== Entries shown ==
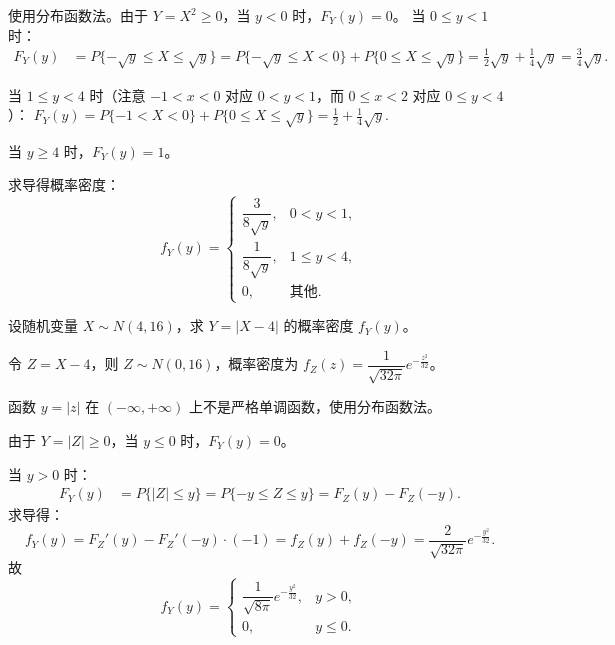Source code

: \documentclass[lang=cn,11pt]{elegantbook}
\begin{document}
\begin{solution}
使用分布函数法。由于 $Y = X^2 \ge 0$，当 $y < 0$ 时，$F_Y(y) = 0$。
当 $0 \le y < 1$ 时：
\[
\begin{aligned}
F_Y(y) &= P\{-\sqrt{y} \le X \le \sqrt{y}\} = P\{-\sqrt{y} \le X < 0\} + P\{0 \le X \le \sqrt{y}\} = \frac{1}{2}\sqrt{y} + \frac{1}{4}\sqrt{y} = \frac{3}{4}\sqrt{y}.
\end{aligned}
\]

当 $1 \le y < 4$ 时（注意 $-1 < x < 0$ 对应 $0 < y < 1$，而 $0 \le x < 2$ 对应 $0 \le y < 4$）：
\(
F_Y(y) = P\{-1 < X < 0\} + P\{0 \le X \le \sqrt{y}\} = \frac{1}{2} + \frac{1}{4}\sqrt{y}.
\)

当 $y \ge 4$ 时，$F_Y(y) = 1$。

求导得概率密度：
\[
f_Y(y) = \begin{cases}
\dfrac{3}{8\sqrt{y}}, & 0 < y < 1, \\
\dfrac{1}{8\sqrt{y}}, & 1 \le y < 4, \\
0, & \text{其他}.
\end{cases}
\]
\end{solution}


\begin{exercise}\label{exer:2-31}
设随机变量 $X \sim N(4,16)$，求 $Y=|X-4|$ 的概率密度 $f_Y(y)$。
\end{exercise}

\begin{solution}
令 $Z = X-4$，则 $Z \sim N(0,16)$，概率密度为 $f_Z(z) = \dfrac{1}{\sqrt{32\pi}} e^{-\frac{z^2}{32}}$。

函数 $y = |z|$ 在 $(-\infty,+\infty)$ 上不是严格单调函数，使用分布函数法。

由于 $Y = |Z| \ge 0$，当 $y \le 0$ 时，$F_Y(y) = 0$。

当 $y > 0$ 时：
\begin{align*}
F_Y(y) &= P\{|Z| \le y\} = P\{-y \le Z \le y\} = F_Z(y) - F_Z(-y).
\end{align*}
求导得：
\[
f_Y(y) = F_Z'(y) - F_Z'(-y) \cdot (-1) = f_Z(y) + f_Z(-y) = \frac{2}{\sqrt{32\pi}} e^{-\frac{y^2}{32}}.
\]
故
\[
f_Y(y) = \begin{cases}
\dfrac{1}{\sqrt{8\pi}} e^{-\frac{y^2}{32}}, & y > 0, \\
0, & y \le 0.
\end{cases}
\]
\end{solution}
\end{document}
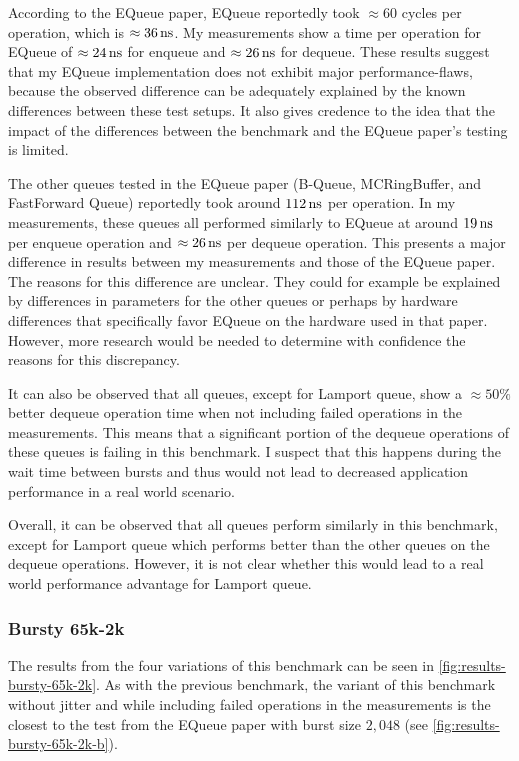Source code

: According to the EQueue paper, EQueue reportedly took $\approx 60$ cycles per operation, which is
$\approx \SI{36}{\nano\second}$.
My measurements show a time per operation for EQueue of $\approx \SI{24}{\nano\second}$ for enqueue and
$\approx \SI{26}{\nano\second}$ for dequeue.
These results suggest that my EQueue implementation does not exhibit major performance-flaws, because the
observed difference can be adequately explained by the known differences between these test setups.
It also gives credence to the idea that the impact of the differences between the benchmark and the EQueue
paper's testing is limited.

The other queues tested in the EQueue paper (B-Queue, MCRingBuffer, and FastForward Queue) reportedly took
around $\SI{112}{\nano\second}$ per operation.
In my measurements, these queues all performed similarly to EQueue at around $\SI{19}{\nano\second}$ per enqueue operation
and $\approx \SI{26}{\nano\second}$ per dequeue operation.
This presents a major difference in results between my measurements and those of the EQueue paper.
The reasons for this difference are unclear.
They could for example be explained by differences in parameters for the other queues or perhaps by hardware
differences that specifically favor EQueue on the hardware used in that paper.
However, more research would be needed to determine with confidence the reasons for this discrepancy.

It can also be observed that all queues, except for Lamport queue, show a $\approx 50\%$ better dequeue
operation time when not including failed operations in the measurements.
This means that a significant portion of the dequeue operations of these queues is failing in this benchmark.
I suspect that this happens during the wait time between bursts and thus would not lead to decreased
application performance in a real world scenario.

Overall, it can be observed that all queues perform similarly in this benchmark, except for Lamport queue
which performs better than the other queues on the dequeue operations.
However, it is not clear whether this would lead to a real world performance advantage for Lamport queue.

\subsubsection{Bursty 65k-2k}
The results from the four variations of this benchmark can be seen in \autoref{fig:results-bursty-65k-2k}.
As with the previous benchmark, the variant of this benchmark without jitter and while including failed
operations in the measurements is the closest to the test from the EQueue paper with burst size $2,048$ (see
\autoref{fig:results-bursty-65k-2k-b}).

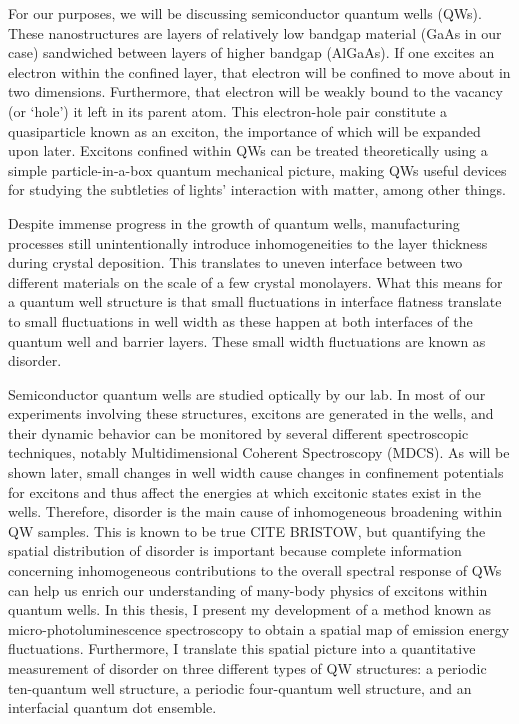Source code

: \indent For our purposes, we will be discussing semiconductor quantum wells (QWs). These nanostructures are layers of relatively low bandgap material (GaAs in our case) sandwiched between layers of higher bandgap (AlGaAs). If one excites an electron within the confined layer, that electron will be confined to move about in two dimensions. Furthermore, that electron will be weakly bound to the vacancy (or `hole') it left in its parent atom. This electron-hole pair constitute a quasiparticle known as an exciton, the importance of which will be expanded upon later. Excitons confined within QWs can be treated theoretically using a simple particle-in-a-box quantum mechanical picture, making QWs useful devices for studying the subtleties of lights' interaction with matter, among other things.

\indent Despite immense progress in the growth of quantum wells, manufacturing processes still unintentionally introduce inhomogeneities to the layer thickness during crystal deposition. This translates to uneven interface between two different materials on the scale of a few crystal monolayers. What this means for a quantum well structure is that small fluctuations in interface flatness translate to small fluctuations in well width as these happen at both interfaces of the quantum well and barrier layers. These small width fluctuations are known as disorder.

\indent Semiconductor quantum wells are studied optically by our lab. In most of our experiments involving these structures, excitons are generated in the wells, and their dynamic behavior can be monitored by several different spectroscopic techniques, notably Multidimensional Coherent Spectroscopy (MDCS). As will be shown later, small changes in well width cause changes in confinement potentials for excitons and thus affect the energies at which excitonic states exist in the wells. Therefore, disorder is the main cause of inhomogeneous broadening within QW samples. This is known to be true CITE BRISTOW, but quantifying the spatial distribution of disorder is important because complete information concerning inhomogeneous contributions to the overall spectral response of QWs can help us enrich our understanding of many-body physics of excitons within quantum wells. In this thesis, I present my development of a method known as micro-photoluminescence spectroscopy to obtain a spatial map of emission energy fluctuations. Furthermore, I translate this spatial picture into a quantitative measurement of disorder on three different types of QW structures: a periodic ten-quantum well structure, a periodic four-quantum well structure, and an interfacial quantum dot ensemble. 

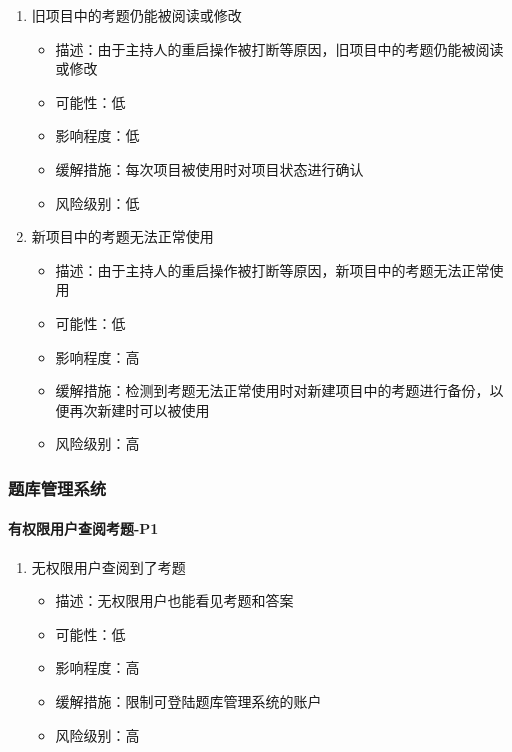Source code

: \documentclass[hyperref, a4paper]{ctexart}
\providecommand{\tightlist}{%
  \setlength{\itemsep}{0pt}\setlength{\parskip}{0pt}}
\let\oldparagraph\paragraph
\renewcommand{\paragraph}[1]{\oldparagraph{#1}\mbox{}}
\begin{document}
\begin{enumerate}
\def\labelenumi{\arabic{enumi}.}
\tightlist
\item
  旧项目中的考题仍能被阅读或修改

  \begin{itemize}
  \tightlist
  \item
    描述：由于主持人的重启操作被打断等原因，旧项目中的考题仍能被阅读或修改
  \item
    可能性：低
  \item
    影响程度：低
  \item
    缓解措施：每次项目被使用时对项目状态进行确认
  \item
    风险级别：低
  \end{itemize}
\item
  新项目中的考题无法正常使用

  \begin{itemize}
  \tightlist
  \item
    描述：由于主持人的重启操作被打断等原因，新项目中的考题无法正常使用
  \item
    可能性：低
  \item
    影响程度：高
  \item
    缓解措施：检测到考题无法正常使用时对新建项目中的考题进行备份，以便再次新建时可以被使用
  \item
    风险级别：高
  \end{itemize}
\end{enumerate}

\hypertarget{ux9898ux5e93ux7ba1ux7406ux7cfbux7edf-1}{%
\subsubsection{题库管理系统}\label{ux9898ux5e93ux7ba1ux7406ux7cfbux7edf-1}}

\hypertarget{ux6709ux6743ux9650ux7528ux6237ux67e5ux9605ux8003ux9898-p1}{%
\paragraph{有权限用户查阅考题-P1}\label{ux6709ux6743ux9650ux7528ux6237ux67e5ux9605ux8003ux9898-p1}}

\begin{enumerate}
\def\labelenumi{\arabic{enumi}.}
\tightlist
\item
  无权限用户查阅到了考题

  \begin{itemize}
  \tightlist
  \item
    描述：无权限用户也能看见考题和答案
  \item
    可能性：低
  \item
    影响程度：高
  \item
    缓解措施：限制可登陆题库管理系统的账户
  \item
    风险级别：高
  \end{itemize}
\end{enumerate}
\end{document}
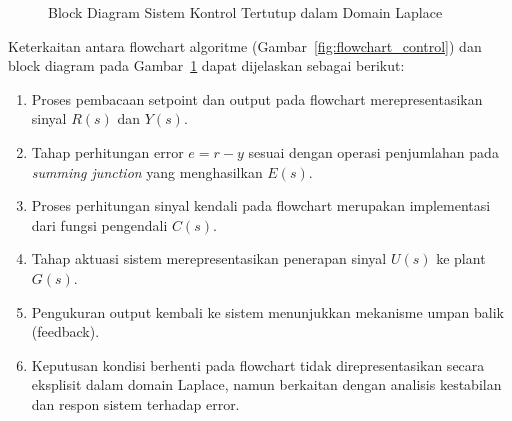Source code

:     \begin{figure}[!ht]
    \centering
    \caption{Block Diagram Sistem Kontrol Tertutup dalam Domain Laplace}
    \label{fig:block_diagram_control}
    \end{figure}
    
    \noindent Keterkaitan antara flowchart algoritme (Gambar~\ref{fig:flowchart_control}) dan block diagram pada Gambar~\ref{fig:block_diagram_control} dapat dijelaskan sebagai berikut:
    
    \begin{enumerate}
        \item Proses pembacaan setpoint dan output pada flowchart merepresentasikan sinyal $R(s)$ dan $Y(s)$.
        \item Tahap perhitungan error $e = r - y$ sesuai dengan operasi penjumlahan pada \textit{summing junction} yang menghasilkan $E(s)$.
        \item Proses perhitungan sinyal kendali pada flowchart merupakan implementasi dari fungsi pengendali $C(s)$.
        \item Tahap aktuasi sistem merepresentasikan penerapan sinyal $U(s)$ ke plant $G(s)$.
        \item Pengukuran output kembali ke sistem menunjukkan mekanisme umpan balik (feedback).
        \item Keputusan kondisi berhenti pada flowchart tidak direpresentasikan secara eksplisit dalam domain Laplace, namun berkaitan dengan analisis kestabilan dan respon sistem terhadap error.
    \end{enumerate}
===
Goal of the exercise:
Answer with a number alone: how many lines of the records contain the string "time"?

Exercise result:
3